Uma pessoa como nós



pois é meu velho, escolheste este dia de propósito. sabias que ela estava longe, que não poderia despedir-se de ti. preferiste assim, porque nunca conseguiste resistir à ternura daqueles que te queriam perto.

mas foste malandro até aos últimos dias. de certeza que andaste a passear as patas pela tua casa. e que casa enorme era a tua. um campo estendido, todo para ti. sei que foste malandro até ao fim. que ainda deixaste a tua posição nas galdérias dos ricos. que a tua malandrice resistiu ao fôlego e divertiste-te até ao fim.

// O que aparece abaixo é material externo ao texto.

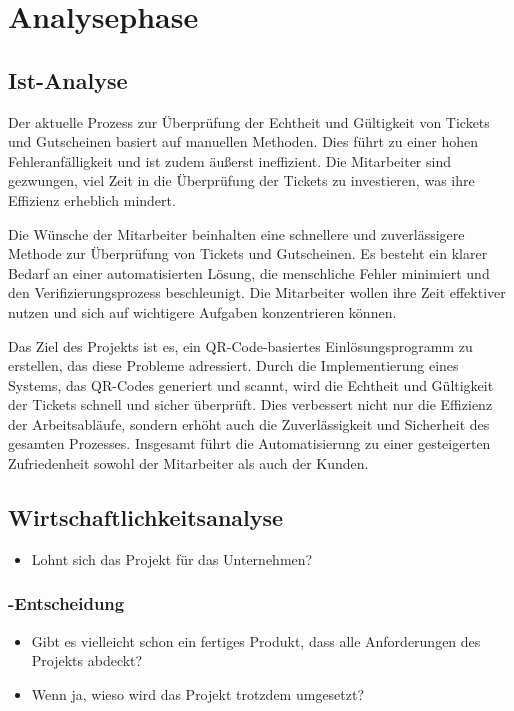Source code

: \section{Analysephase} 
\label{sec:Analysephase}


\subsection{Ist-Analyse} 
\label{sec:IstAnalyse}

Der aktuelle Prozess zur Überprüfung der Echtheit und Gültigkeit von Tickets und Gutscheinen basiert auf manuellen Methoden. Dies führt zu einer hohen Fehleranfälligkeit und ist zudem äußerst ineffizient. Die Mitarbeiter sind gezwungen, viel Zeit in die Überprüfung der Tickets zu investieren, was ihre Effizienz erheblich mindert.

Die Wünsche der Mitarbeiter beinhalten eine schnellere und zuverlässigere Methode zur Überprüfung von Tickets und Gutscheinen. Es besteht ein klarer Bedarf an einer automatisierten Lösung, die menschliche Fehler minimiert und den Verifizierungsprozess beschleunigt. Die Mitarbeiter wollen ihre Zeit effektiver nutzen und sich auf wichtigere Aufgaben konzentrieren können.

Das Ziel des Projekts ist es, ein QR-Code-basiertes Einlösungsprogramm zu erstellen, das diese Probleme adressiert. Durch die Implementierung eines Systems, das QR-Codes generiert und scannt, wird die Echtheit und Gültigkeit der Tickets schnell und sicher überprüft. Dies verbessert nicht nur die Effizienz der Arbeitsabläufe, sondern erhöht auch die Zuverlässigkeit und Sicherheit des gesamten Prozesses. Insgesamt führt die Automatisierung zu einer gesteigerten Zufriedenheit sowohl der Mitarbeiter als auch der Kunden.

\subsection{Wirtschaftlichkeitsanalyse}
\label{sec:Wirtschaftlichkeitsanalyse}
\begin{itemize}
	\item Lohnt sich das Projekt für das Unternehmen?
\end{itemize}


\subsubsection{-Entscheidung}
\label{sec:MakeOrBuyEntscheidung}
\begin{itemize}
	\item Gibt es vielleicht schon ein fertiges Produkt, dass alle Anforderungen des Projekts abdeckt?
	\item Wenn ja, wieso wird das Projekt trotzdem umgesetzt?
\end{itemize}


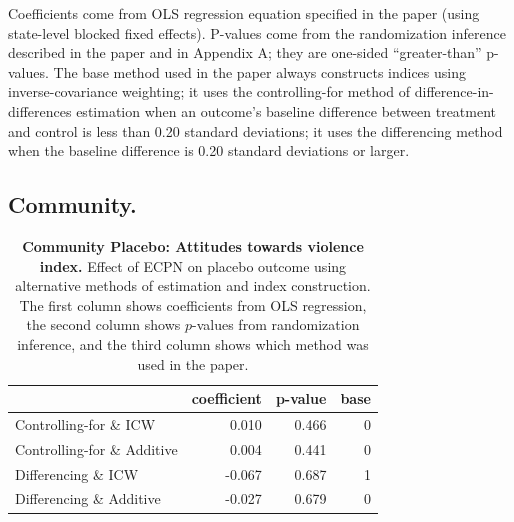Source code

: \documentclass[
]{article}
\begin{document}
Coefficients come from OLS regression equation specified in the paper
(using state-level blocked fixed effects). P-values come from the
randomization inference described in the paper and in Appendix A; they
are one-sided ``greater-than'' p-values. The base method used in the
paper always constructs indices using inverse-covariance weighting; it
uses the controlling-for method of difference-in-differences estimation
when an outcome's baseline difference between treatment and control is
less than 0.20 standard deviations; it uses the differencing method when
the baseline difference is 0.20 standard deviations or larger.

\hypertarget{community.}{%
\subsection{Community.}\label{community.}}

\begin{table}[H]
\begin{center}
\label{tab:pl_vio_tab}
\caption{\textbf{Community Placebo: Attitudes towards violence index.} Effect of ECPN on placebo outcome using alternative methods of estimation and index construction. The first column shows coefficients from OLS regression, the second column shows $p$-values from randomization inference, and the third column shows which method was used in the paper.}
\smallskip

\begin{tabular}{l|r|r|r}
\hline
  & coefficient & p-value & base\\
\hline
Controlling-for \& ICW & 0.010 & 0.466 & 0\\
\hline
Controlling-for \& Additive & 0.004 & 0.441 & 0\\
\hline
Differencing \& ICW & -0.067 & 0.687 & 1\\
\hline
Differencing \& Additive & -0.027 & 0.679 & 0\\
\hline
\end{tabular}


\end{center}
\end{table}
\end{document}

parece que te vejo a ires ao café à procura das mãos e dos doces. a olhares para cima à espera do João. a veres as mesas vazias e a espera sempre demorada das pessoas que tardavam chegar. no mesmo lugar onde observas as perdizes e te questionas:

- se fosse no tempo do Lambuças, haveria de ser bonito. não havia perdiz, rato ou gato que nos escapasse.

pois é meu velho, nem quiseste esperar mais.

conheci-te quando ainda nem sabia correr. e hoje que partes, continuo sem saber correr com a tua dignidade, com a tua classe.

se ao menos soubesses falar. tinhas ouvido tantas coisas bonitas. que viveste dezoito anos. que tinhas de viver ainda mais. que a tua sombra ainda está por lá, nesse campo estendido. que ainda haverá quem tenha medo dos teus dentes. que a ti só te faltava o fato e a gravata para seres como nós.

adeus meu velho. nós vamos a caminho.